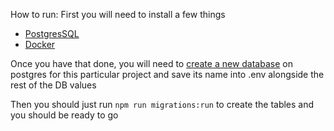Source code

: How to run:
First you will need to install a few things

- [PostgresSQL](https://www.postgresql.org/download/)
- [Docker](https://docs.docker.com/desktop/install/windows-install/)

Once you have that done, you will need to [create a new database](https://www.postgresqltutorial.com/postgresql-administration/postgresql-create-database/) on postgres for this particular project and save its name into .env alongside the rest of the DB values

Then you should just run `npm run migrations:run` to create the tables and you should be ready to go
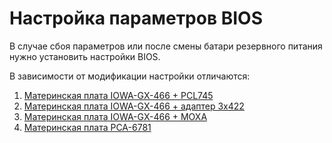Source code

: # Настройка параметров BIOS

В случае сбоя параметров или после смены батари резервного питания нужно установить настройки BIOS.

В зависимости от модификации настройки отличаются:

1. [Материнская плата IOWA-GX-466 + PCL745](BIOS/IOWA-GX-466+PCL745.pdf)
2. [Материнская плата IOWA-GX-466 + адаптер 3x422](BIOS/IOWA-GX-466+3x422.pdf)
3. [Материнская плата IOWA-GX-466 + MOXA](BIOS/IOWA-GX-466+MOXA.pdf)
4. [Материнская плата PCA-6781](BIOS/PCA-6781.pdf)

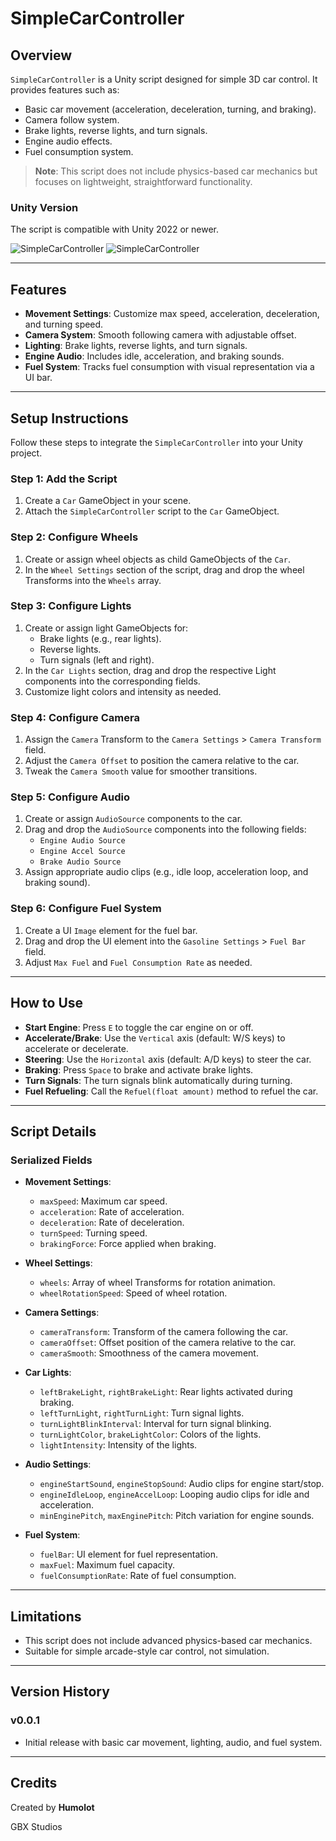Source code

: # SimpleCarController

## Overview
`SimpleCarController` is a Unity script designed for simple 3D car control. It provides features such as:

- Basic car movement (acceleration, deceleration, turning, and braking).
- Camera follow system.
- Brake lights, reverse lights, and turn signals.
- Engine audio effects.
- Fuel consumption system.

> **Note**: This script does not include physics-based car mechanics but focuses on lightweight, straightforward functionality.

### Unity Version
The script is compatible with Unity 2022 or newer.

![SimpleCarController](https://gbxstudios.com/assets/Imgs/car1.png)
![SimpleCarController](https://gbxstudios.com/assets/Imgs/car2.png)


---

## Features
- **Movement Settings**: Customize max speed, acceleration, deceleration, and turning speed.
- **Camera System**: Smooth following camera with adjustable offset.
- **Lighting**: Brake lights, reverse lights, and turn signals.
- **Engine Audio**: Includes idle, acceleration, and braking sounds.
- **Fuel System**: Tracks fuel consumption with visual representation via a UI bar.

---

## Setup Instructions
Follow these steps to integrate the `SimpleCarController` into your Unity project.

### Step 1: Add the Script
1. Create a `Car` GameObject in your scene.
2. Attach the `SimpleCarController` script to the `Car` GameObject.

### Step 2: Configure Wheels
1. Create or assign wheel objects as child GameObjects of the `Car`.
2. In the `Wheel Settings` section of the script, drag and drop the wheel Transforms into the `Wheels` array.

### Step 3: Configure Lights
1. Create or assign light GameObjects for:
   - Brake lights (e.g., rear lights).
   - Reverse lights.
   - Turn signals (left and right).
2. In the `Car Lights` section, drag and drop the respective Light components into the corresponding fields.
3. Customize light colors and intensity as needed.

### Step 4: Configure Camera
1. Assign the `Camera` Transform to the `Camera Settings` > `Camera Transform` field.
2. Adjust the `Camera Offset` to position the camera relative to the car.
3. Tweak the `Camera Smooth` value for smoother transitions.

### Step 5: Configure Audio
1. Create or assign `AudioSource` components to the car.
2. Drag and drop the `AudioSource` components into the following fields:
   - `Engine Audio Source`
   - `Engine Accel Source`
   - `Brake Audio Source`
3. Assign appropriate audio clips (e.g., idle loop, acceleration loop, and braking sound).

### Step 6: Configure Fuel System
1. Create a UI `Image` element for the fuel bar.
2. Drag and drop the UI element into the `Gasoline Settings` > `Fuel Bar` field.
3. Adjust `Max Fuel` and `Fuel Consumption Rate` as needed.

---

## How to Use
- **Start Engine**: Press `E` to toggle the car engine on or off.
- **Accelerate/Brake**: Use the `Vertical` axis (default: W/S keys) to accelerate or decelerate.
- **Steering**: Use the `Horizontal` axis (default: A/D keys) to steer the car.
- **Braking**: Press `Space` to brake and activate brake lights.
- **Turn Signals**: The turn signals blink automatically during turning.
- **Fuel Refueling**: Call the `Refuel(float amount)` method to refuel the car.

---

## Script Details
### Serialized Fields
- **Movement Settings**:
  - `maxSpeed`: Maximum car speed.
  - `acceleration`: Rate of acceleration.
  - `deceleration`: Rate of deceleration.
  - `turnSpeed`: Turning speed.
  - `brakingForce`: Force applied when braking.

- **Wheel Settings**:
  - `wheels`: Array of wheel Transforms for rotation animation.
  - `wheelRotationSpeed`: Speed of wheel rotation.

- **Camera Settings**:
  - `cameraTransform`: Transform of the camera following the car.
  - `cameraOffset`: Offset position of the camera relative to the car.
  - `cameraSmooth`: Smoothness of the camera movement.

- **Car Lights**:
  - `leftBrakeLight`, `rightBrakeLight`: Rear lights activated during braking.
  - `leftTurnLight`, `rightTurnLight`: Turn signal lights.
  - `turnLightBlinkInterval`: Interval for turn signal blinking.
  - `turnLightColor`, `brakeLightColor`: Colors of the lights.
  - `lightIntensity`: Intensity of the lights.

- **Audio Settings**:
  - `engineStartSound`, `engineStopSound`: Audio clips for engine start/stop.
  - `engineIdleLoop`, `engineAccelLoop`: Looping audio clips for idle and acceleration.
  - `minEnginePitch`, `maxEnginePitch`: Pitch variation for engine sounds.

- **Fuel System**:
  - `fuelBar`: UI element for fuel representation.
  - `maxFuel`: Maximum fuel capacity.
  - `fuelConsumptionRate`: Rate of fuel consumption.

---

## Limitations
- This script does not include advanced physics-based car mechanics.
- Suitable for simple arcade-style car control, not simulation.

---

## Version History
### v0.0.1
- Initial release with basic car movement, lighting, audio, and fuel system.

---

## Credits
Created by **Humolot**

GBX Studios
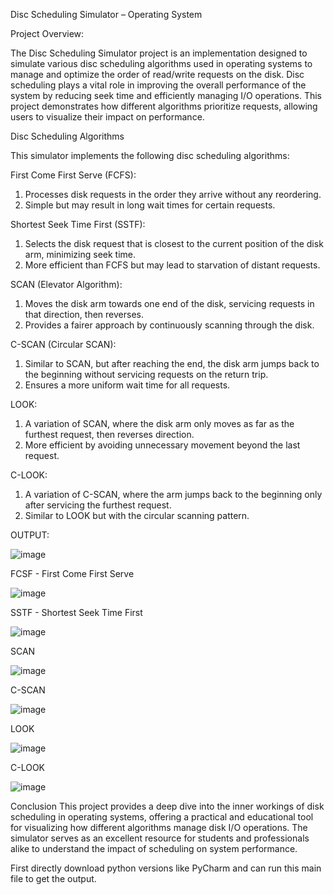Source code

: Disc Scheduling Simulator – Operating System 

Project Overview:

The Disc Scheduling Simulator project is an implementation designed to simulate various disc scheduling algorithms used in operating systems to manage and optimize the order of read/write requests on the disk. Disc scheduling plays a vital role in improving the overall performance of the system by reducing seek time and efficiently managing I/O operations. This project demonstrates how different algorithms prioritize requests, allowing users to visualize their impact on performance.


Disc Scheduling Algorithms

This simulator implements the following disc scheduling algorithms:

First Come First Serve (FCFS):
1. Processes disk requests in the order they arrive without any reordering.
2. Simple but may result in long wait times for certain requests.

Shortest Seek Time First (SSTF):
1. Selects the disk request that is closest to the current position of the disk arm, minimizing seek time.
2. More efficient than FCFS but may lead to starvation of distant requests.

SCAN (Elevator Algorithm):
1. Moves the disk arm towards one end of the disk, servicing requests in that direction, then reverses.
2. Provides a fairer approach by continuously scanning through the disk.
   
C-SCAN (Circular SCAN):
1. Similar to SCAN, but after reaching the end, the disk arm jumps back to the beginning without servicing requests on the return trip.
2. Ensures a more uniform wait time for all requests.
   
LOOK:
1. A variation of SCAN, where the disk arm only moves as far as the furthest request, then reverses direction.
2. More efficient by avoiding unnecessary movement beyond the last request.
   
C-LOOK:
1. A variation of C-SCAN, where the arm jumps back to the beginning only after servicing the furthest request.
2. Similar to LOOK but with the circular scanning pattern.


OUTPUT:

![image](https://github.com/user-attachments/assets/c4e690bd-7560-4d51-800d-4c4821d15a64)


FCSF - First Come First Serve

![image](https://github.com/user-attachments/assets/ab0a3b1d-8e77-43e1-9e83-1ce285d45856)


SSTF - Shortest Seek Time First

![image](https://github.com/user-attachments/assets/8957e140-0b1e-4011-a7ae-03a5a3238f98)


SCAN

![image](https://github.com/user-attachments/assets/d77ac393-831c-471a-9558-71598ab69220)


C-SCAN

![image](https://github.com/user-attachments/assets/489908ee-6b3d-4534-932d-b9ab69a20968)


LOOK

![image](https://github.com/user-attachments/assets/77213c25-5979-442a-8e26-bceb35105973)


C-LOOK

![image](https://github.com/user-attachments/assets/5504d5c4-b997-4a9f-a941-42be80347098)



Conclusion
This project provides a deep dive into the inner workings of disk scheduling in operating systems, offering a practical and educational tool for visualizing how different algorithms manage disk I/O operations. The simulator serves as an excellent resource for students and professionals alike to understand the impact of scheduling on system performance.

First directly download python versions like PyCharm and can run this main file to get the output.
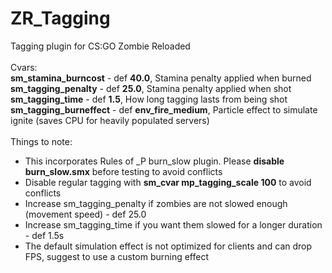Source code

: # ZR_Tagging
Tagging plugin for CS:GO Zombie Reloaded<br />
<br />
Cvars:<br />
**sm_stamina_burncost** - def **40.0**, Stamina penalty applied when burned<br />
**sm_tagging_penalty** - def **25.0**, Stamina penalty applied when shot<br />
**sm_tagging_time** - def **1.5**, How long tagging lasts from being shot<br />
**sm_tagging_burneffect** - def **env_fire_medium**, Particle effect to simulate ignite (saves CPU for heavily populated servers)<br />
<br />
Things to note:<br />
* This incorporates Rules of _P burn_slow plugin. Please **disable burn_slow.smx** before testing to avoid conflicts<br />
* Disable regular tagging with **sm_cvar mp_tagging_scale 100** to avoid conflicts<br />
* Increase sm_tagging_penalty if zombies are not slowed enough (movement speed) - def 25.0<br />
* Increase sm_tagging_time if you want them slowed for a longer duration - def 1.5s<br />
* The default simulation effect is not optimized for clients and can drop FPS, suggest to use a custom burning effect<br />

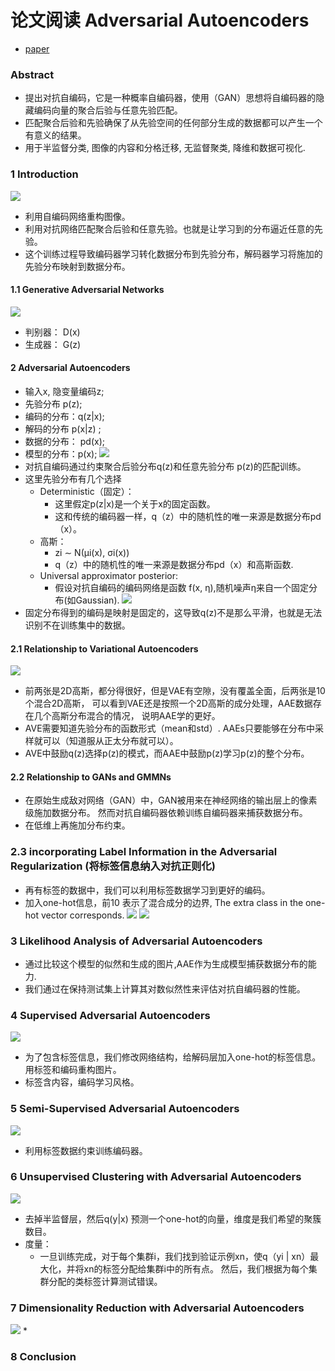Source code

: 
# 论文阅读 Adversarial Autoencoders

* [paper](paper/25.901-2015-Adversarial-Autoencoders.pdf)


### Abstract

* 提出对抗自编码，它是一种概率自编码器，使用（GAN）思想将自编码器的隐藏编码向量的聚合后验与任意先验匹配。
* 匹配聚合后验和先验确保了从先验空间的任何部分生成的数据都可以产生一个有意义的结果。
* 用于半监督分类, 图像的内容和分格迁移, 无监督聚类, 降维和数据可视化.


### 1 Introduction

![](readme/25.001-AAE_结构图.png)
* 利用自编码网络重构图像。
* 利用对抗网络匹配聚合后验和任意先验。也就是让学习到的分布逼近任意的先验。
* 这个训练过程导致编码器学习转化数据分布到先验分布，解码器学习将施加的先验分布映射到数据分布。


#### 1.1 Generative Adversarial Networks

![](readme/25.901-GAN_loss.png)
* 判别器： D(x)
* 生成器： G(z)

#### 2 Adversarial Autoencoders

* 输入x, 隐变量编码z;
* 先验分布 p(z); 
* 编码的分布：q(z|x); 
* 解码的分布 p(x|z) ;
* 数据的分布： pd(x); 
* 模型的分布：p(x);
![](readme/25.901-AAE_03.png)
* 对抗自编码通过约束聚合后验分布q(z)和任意先验分布 p(z)的匹配训练。
* 这里先验分布有几个选择
    * Deterministic（固定）：
        * 这里假定p(z|x)是一个关于x的固定函数。
        * 这和传统的编码器一样，q（z）中的随机性的唯一来源是数据分布pd（x）。
    * 高斯：
        *  zi ∼ N(µi(x), σi(x))
        * q（z）中的随机性的唯一来源是数据分布pd（x）和高斯函数.
    * Universal approximator posterior:
        * 假设对抗自编码的编码网络是函数 f(x, η),随机噪声η来自一个固定分布(如Gaussian). 
        ![](readme/25.901-AAE_先验分布选取_01.png)
* 固定分布得到的编码是映射是固定的，这导致q(z)不是那么平滑，也就是无法识别不在训练集中的数据。



#### 2.1 Relationship to Variational Autoencoders

![](readme/25.001-AAE_AVE_实验比较.png)
* 前两张是2D高斯，都分得很好，但是VAE有空隙，没有覆盖全面，后两张是10个混合2D高斯，
 可以看到VAE还是按照一个2D高斯的成分处理，AAE数据存在几个高斯分布混合的情况， 说明AAE学的更好。
* AVE需要知道先验分布的函数形式（mean和std）. AAEs只要能够在分布中采样就可以（知道服从正太分布就可以）。
* AVE中鼓励q(z)选择p(z)的模式，而AAE中鼓励p(z)学习p(z)的整个分布。
 
 
#### 2.2 Relationship to GANs and GMMNs

* 在原始生成敌对网络（GAN）中，GAN被用来在神经网络的输出层上的像素级施加数据分布。
然而对抗自编码器依赖训练自编码器来捕获数据分布。
* 在低维上再施加分布约束。


### 2.3 incorporating Label Information in the Adversarial Regularization (将标签信息纳入对抗正则化)

* 再有标签的数据中，我们可以利用标签数据学习到更好的编码。
* 加入one-hot信息，前10 表示了混合成分的边界, The extra class in the one-hot vector corresponds.
![](readme/25.901-AAE_04.png)
![](readme/25.901-AAE_05.png)



### 3 Likelihood Analysis of Adversarial Autoencoders

* 通过比较这个模型的似然和生成的图片,AAE作为生成模型捕获数据分布的能力.
* 我们通过在保持测试集上计算其对数似然性来评估对抗自编码器的性能。



### 4 Supervised Adversarial Autoencoders

![](readme/25.901-AAE_06.png)

* 为了包含标签信息，我们修改网络结构，给解码层加入one-hot的标签信息。用标签和编码重构图片。
* 标签含内容，编码学习风格。


### 5 Semi-Supervised Adversarial Autoencoders

![](readme/25.901-AAE_07.png)
* 利用标签数据约束训练编码器。


### 6 Unsupervised Clustering with Adversarial Autoencoders

![](readme/25.901-AAE_无监督聚类.png)
* 去掉半监督层，然后q(y|x) 预测一个one-hot的向量，维度是我们希望的聚簇数目。
* 度量：
    * 一旦训练完成，对于每个集群i，我们找到验证示例xn，使q（yi | xn）最大化，并将xn的标签分配给集群i中的所有点。
    然后，我们根据为每个集群分配的类标签计算测试错误。


### 7 Dimensionality Reduction with Adversarial Autoencoders

![](readme/25.901-AAE_降维.png)
* 


### 8 Conclusion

> **DIRECTIONS**: Note how many lines of the material contain the string "Customize". Then report that number by itself.

> **SOLUTION TO THIS EXERCISE**: 2